Anyways – the much-ado about Obama’s plan to use the internet to govern needs some fleshing out. The key remains changing the internet from a tool of access and transparency into a tool for people (writ-large) to make decisions. Questions remain about how to transform feedback and criticism into decision-making authority, and transparency into power for the people viewing. As it stands, the folks in government being monitored by internet-tools often still have the authority to act as they please, even if hundreds of thousands of voices dissent.
At the very least, internet tools put into more explicit terms the incongruencies of power and time that define the modern bureaucracy. In the same way that I think that Obama’s Presidency throws into better contrast certain types of exploitation (and makes certain new stridant critiques more sayable), internet transparency movements do the work of making critiques of state power more visible and potent.

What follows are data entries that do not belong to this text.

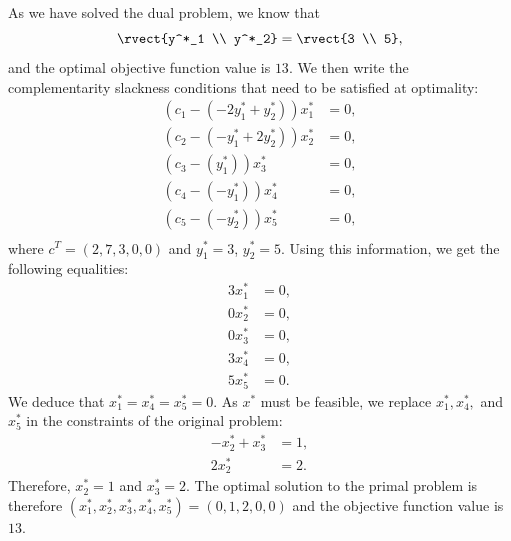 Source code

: \begin{enumerate}

%
%

As we have solved the dual problem, we know  that  
 \[
\rvect{y^*_1 \\ y^*_2}= \rvect{3 \\ 5},
\]
and the optimal objective function value is $13$.
We then write the complementarity slackness conditions that need to be satisfied at optimality:
\begin{align*}
(c_1-(-2y_1^*+y_2^*))x_1^* &= 0, \\
(c_2-(-y_1^*+2y_2^*))x_2^* &= 0, \\
(c_3-(y_1^*))x_3^* &= 0, \\
(c_4-(-y_1^*))x_4^* &= 0, \\
(c_5-(-y_2^*))x_5^* &= 0, \\
\end{align*}
where $c^{T} = (2, 7, 3,0,0)$ and $y_1^* = 3$, $y_2^*=5$. Using this information, we get the following equalities:
 \begin{align*}
 3x_1^* &= 0, \\
0x_2^* &= 0, \\
0x_3^* &= 0, \\
 3x_4^* &= 0, \\
5x_5^* &= 0.
 \end{align*}
We deduce that $x_1^* = x_4^* = x_5^* = 0$. As $x^*$ must
be feasible, we replace
 $x_1^*, x_4^*,$ and $x_5^*$ in the constraints of the original problem:
\begin{align*}
-x^*_2+x^*_3 &= 1, \\
2x^*_2 &= 2.
\end{align*}
 Therefore, $x^*_2=1$ and $x^*_3=2$. The optimal solution to the
 primal problem is therefore $(x_1^*,x_2^*,x_3^*,x_4^*,x_5^*)=(0,1,2,0,0)$ and
 the objective function value is $13$.


\end{enumerate}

Another recommendation: “The Dreadful Genius of the Obama Moment“
A pretty jarring analysis of the numerous problems left unsolved, and the problems created by the Obama election. I’m worried that my own focus on the symbolic/rhetorical elements of politics sometimes distracts from the real material facts of US exceptionalism. We really do have a war on most of the world, with terrifying implications.
I feel very conflicted. On the one hand, I know that no matter how right you are, you have to be able to effectively communicate and organize people for your voice to matter. In the current political environment, trying to take ‘hope’ head-on and out and out deny that people should enjoy Obama’s election feels like political suicide. On the other hand, I know that arguments about ‘effectiveness’ can straight-jacket real dissent, and prevent people from saying what needs to be said about Obama and the violence of the US government.

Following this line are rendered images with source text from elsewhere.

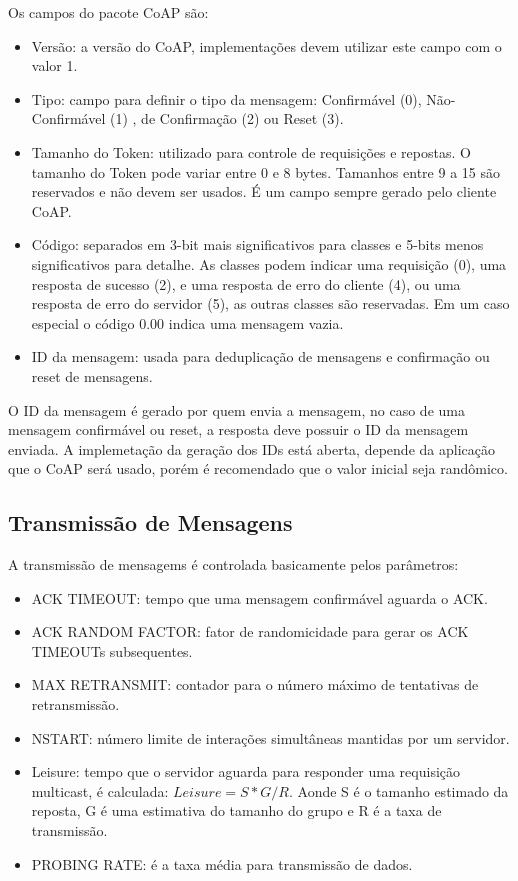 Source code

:Os campos do pacote CoAP s\~ao:
\begin{itemize}
    \item Vers\~ao: a vers\~ao do CoAP, implementa\c{c}\~oes devem utilizar este campo com o valor 1.
    \item Tipo: campo para definir o tipo da mensagem: Confirm\'avel (0), N\~ao-Confirm\'avel (1) , de Confirma\c{c}\~ao (2) ou Reset (3).
    \item Tamanho do Token: utilizado para controle de requisi\c{c}\~oes e repostas. O tamanho do Token pode variar entre 0 e 8 bytes. Tamanhos entre 9 a 15 s\~ao reservados e n\~ao devem ser usados. \'E um campo sempre gerado pelo cliente CoAP.
    \item C\'odigo: separados em 3-bit mais significativos para classes e 5-bits menos significativos para detalhe. As classes podem indicar uma requisi\c{c}\~ao (0), uma resposta de sucesso (2), e uma resposta de erro do cliente (4), ou uma resposta de erro do servidor (5), as outras classes s\~ao reservadas. Em um caso especial o c\'odigo 0.00 indica uma mensagem vazia.
    \item ID da mensagem: usada para deduplica\c{c}\~ao de mensagens e confirma\c{c}\~ao ou reset de mensagens.
\end{itemize}

O ID da mensagem \'e gerado por quem envia a mensagem, no caso de uma mensagem confirm\'avel ou reset, a resposta deve possuir o ID da mensagem enviada. A implemeta\c{c}\~ao da gera\c{c}\~ao dos IDs est\'a aberta, depende da aplica\c{c}\~ao que o CoAP ser\'a usado, por\'em \'e recomendado que o valor inicial seja rand\^omico.
   
\subsection{Transmiss\~ao de Mensagens}
A transmiss\~ao de mensagems \'e controlada basicamente pelos par\^ametros:

\begin{itemize}
    \item ACK TIMEOUT: tempo que uma mensagem confirm\'avel aguarda o ACK.
    \item ACK RANDOM FACTOR: fator de randomicidade para gerar os ACK TIMEOUTs subsequentes.
    \item MAX RETRANSMIT: contador para o n\'umero m\'aximo de tentativas de retransmiss\~ao.
    \item NSTART: n\'umero limite de intera\c{c}\~oes simult\^aneas mantidas por um servidor.
    \item Leisure: tempo que o servidor aguarda para responder uma requisi\c{c}\~ao multicast, \'e calculada: \begin{math}Leisure = S * G / R\end{math}. Aonde S \'e o tamanho estimado da reposta, G \'e uma estimativa do tamanho do grupo e R \'e a taxa de transmiss\~ao.
    \item PROBING RATE: \'e a taxa m\'edia para transmiss\~ao de dados.
\end{itemize}

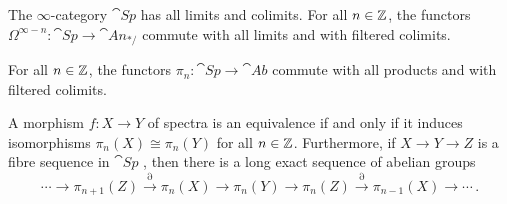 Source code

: \begin{lem}\label{lem:HomotopyGroupsOfSpectra}
	\begin{alphanumerate}
		\item \!The $\infty$-category $\cat{Sp}$ has all limits and colimits. For all $n\in\mathbb{Z}$, the functors $\Omega^{\infty-n}\colon \cat{Sp}\rightarrow \cat{An}_{*/}$ commute with all limits and with filtered colimits.\label{enum:SpHasAllColimits}
		\item For all $n\in\mathbb{Z}$, the functors $\pi_n\colon \cat{Sp}\rightarrow \cat{Ab}$ commute with all products  and with filtered colimits.\label{enum:HomotopyGroupsOfSpectraCommuteWithFilteredColimits}
		\item A morphism $f\colon X\rightarrow Y$ of spectra is an equivalence if and only if it induces isomorphisms $\pi_n(X)\cong \pi_n(Y)$ for all $n\in\mathbb{Z}$. Furthermore, if $X\rightarrow Y\rightarrow Z$ is a fibre sequence in $\cat{Sp}$ , then there is a long exact sequence of abelian groups\label{enum:WhiteheadForSpectra}
		\begin{equation*}
			\dotsb\longrightarrow \pi_{n+1}(Z)\overset{\partial}{\longrightarrow} \pi_n(X)\longrightarrow \pi_n(Y)\longrightarrow \pi_n(Z)\overset{\partial}{\longrightarrow} \pi_{n-1}(X)\longrightarrow\dotsb\,.
		\end{equation*}
	\end{alphanumerate}
\end{lem}
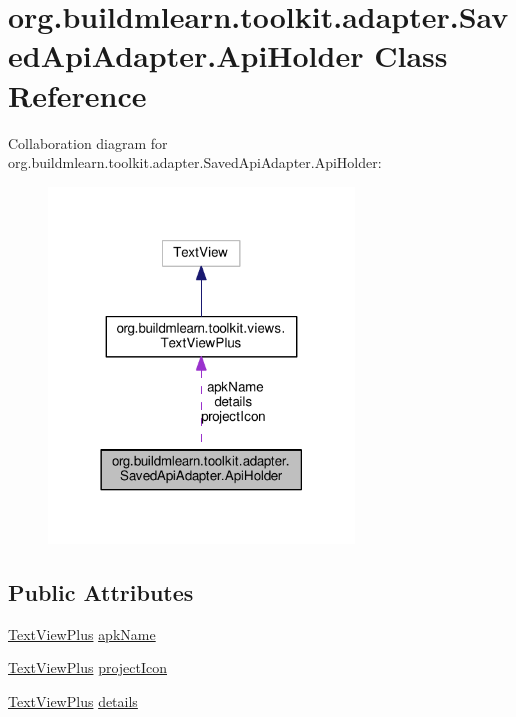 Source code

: \hypertarget{classorg_1_1buildmlearn_1_1toolkit_1_1adapter_1_1SavedApiAdapter_1_1ApiHolder}{}\section{org.\+buildmlearn.\+toolkit.\+adapter.\+Saved\+Api\+Adapter.\+Api\+Holder Class Reference}
\label{classorg_1_1buildmlearn_1_1toolkit_1_1adapter_1_1SavedApiAdapter_1_1ApiHolder}


Collaboration diagram for org.\+buildmlearn.\+toolkit.\+adapter.\+Saved\+Api\+Adapter.\+Api\+Holder\+:
\nopagebreak
\begin{figure}[H]
\begin{center}
\leavevmode
\includegraphics[width=230pt]{classorg_1_1buildmlearn_1_1toolkit_1_1adapter_1_1SavedApiAdapter_1_1ApiHolder__coll__graph}
\end{center}
\end{figure}
\subsection*{Public Attributes}
\begin{DoxyCompactItemize}
\item 
\hyperlink{classorg_1_1buildmlearn_1_1toolkit_1_1views_1_1TextViewPlus}{Text\+View\+Plus} \hyperlink{classorg_1_1buildmlearn_1_1toolkit_1_1adapter_1_1SavedApiAdapter_1_1ApiHolder_ae3dd0c05ff430a8ef78e94449c02b0bb}{apk\+Name}
\item 
\hyperlink{classorg_1_1buildmlearn_1_1toolkit_1_1views_1_1TextViewPlus}{Text\+View\+Plus} \hyperlink{classorg_1_1buildmlearn_1_1toolkit_1_1adapter_1_1SavedApiAdapter_1_1ApiHolder_a640c4ad239571e3e2c86b82be9144470}{project\+Icon}
\item 
\hyperlink{classorg_1_1buildmlearn_1_1toolkit_1_1views_1_1TextViewPlus}{Text\+View\+Plus} \hyperlink{classorg_1_1buildmlearn_1_1toolkit_1_1adapter_1_1SavedApiAdapter_1_1ApiHolder_ae98297ead5efa76f607d70c7904a7ec1}{details}
\end{DoxyCompactItemize}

I guess my real feelings go something like this: I agree with the commenter on the article above that the real alternative is to ask people to hope further. What did we hope for? Was it Rahm Emanuel and a return to the Clinton foreign policy? Or are we really hoping for an end to racism (white supremacy), and something more fundamentally just in the world?
from for love or exp's flickr
Arujn Appadurai gets at some really interesting stuff regarding the language of Obama’s election, and its revolutionary potential.
Appadurai calls the feeling of November 4th ‘magic.’ While the language people used to describe Obama on election night was nearly religious, it wasn’t exactly devotional – the hype about Obama-as-Jesus was just that, hype – but his election did represent something special, something a little bit transcendent, beyond what has gone before. Magic implies a sense of the unknown, openness, play and potential.
It is precisely this sense of embracing uncertainty and creative potential that now President-Elect Obama has tried to eliminate since his election. Gone is the euphoric devotion to the man-as-symbol that represents radical change, replaced by the calculating Rahm Emanuel, and the mundanity of press conferences. He needs to pre-emptively tone down the sense of radical change that he developed during the campaign as to avoid any more commitments to leaps of faith on the part of his supporters – he needs them to become disciplined, calculating types that embrace him wholeheartedly as the lesser of many evils, and no longer as a transcendent force.
But that sense of magic he fostered for however many months might be precisely the energy that could be harnessed for other types of radical change.